____ PROVIDED MATERIAL

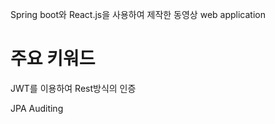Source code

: Spring boot와 React.js을 사용하여 제작한 동영상 web application


# 주요 키워드

JWT를 이용하여 Rest방식의 인증

JPA Auditing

________

- _TASK ITEM_:
Every line above should be copied exactly; do not carry over the pictures.

- _WRITTEN ANSWER_:
Source code

: Spring boot와 React.js을 사용하여 제작한 동영상 web application


# 주요 키워드

JWT를 이용하여 Rest방식의 인증

JPA Auditing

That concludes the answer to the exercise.